(Instructions for the task):
In the entries below, find the line with "случается при появлении" and the line with "Эти конфигурации добавляются". Reproduce those two lines and every line between them exactly, and nothing more.

(Stored dataset items)

- Opening Delimiter -

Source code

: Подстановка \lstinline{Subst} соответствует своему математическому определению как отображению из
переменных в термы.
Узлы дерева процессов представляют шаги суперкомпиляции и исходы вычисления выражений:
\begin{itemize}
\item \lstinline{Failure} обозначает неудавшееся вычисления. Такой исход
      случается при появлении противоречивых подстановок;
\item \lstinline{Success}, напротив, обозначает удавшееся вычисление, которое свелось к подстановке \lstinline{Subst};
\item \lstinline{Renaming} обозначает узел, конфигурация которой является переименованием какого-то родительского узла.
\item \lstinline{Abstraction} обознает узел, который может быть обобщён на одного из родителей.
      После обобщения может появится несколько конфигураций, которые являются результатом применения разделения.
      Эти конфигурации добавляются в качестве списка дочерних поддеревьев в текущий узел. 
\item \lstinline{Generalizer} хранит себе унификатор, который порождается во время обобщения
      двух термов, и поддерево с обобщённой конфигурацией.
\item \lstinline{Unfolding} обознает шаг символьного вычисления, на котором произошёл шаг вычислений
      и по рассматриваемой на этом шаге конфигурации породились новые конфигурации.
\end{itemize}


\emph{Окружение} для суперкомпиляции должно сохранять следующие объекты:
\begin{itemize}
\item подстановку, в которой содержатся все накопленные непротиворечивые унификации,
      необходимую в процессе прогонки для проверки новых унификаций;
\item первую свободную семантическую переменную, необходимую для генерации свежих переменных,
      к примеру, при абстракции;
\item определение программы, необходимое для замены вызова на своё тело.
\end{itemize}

- Closing Delimiter -

(Solution for this problem):
      случается при появлении противоречивых подстановок;
\item \lstinline{Success}, напротив, обозначает удавшееся вычисление, которое свелось к подстановке \lstinline{Subst};
\item \lstinline{Renaming} обозначает узел, конфигурация которой является переименованием какого-то родительского узла.
\item \lstinline{Abstraction} обознает узел, который может быть обобщён на одного из родителей.
      После обобщения может появится несколько конфигураций, которые являются результатом применения разделения.
      Эти конфигурации добавляются в качестве списка дочерних поддеревьев в текущий узел. 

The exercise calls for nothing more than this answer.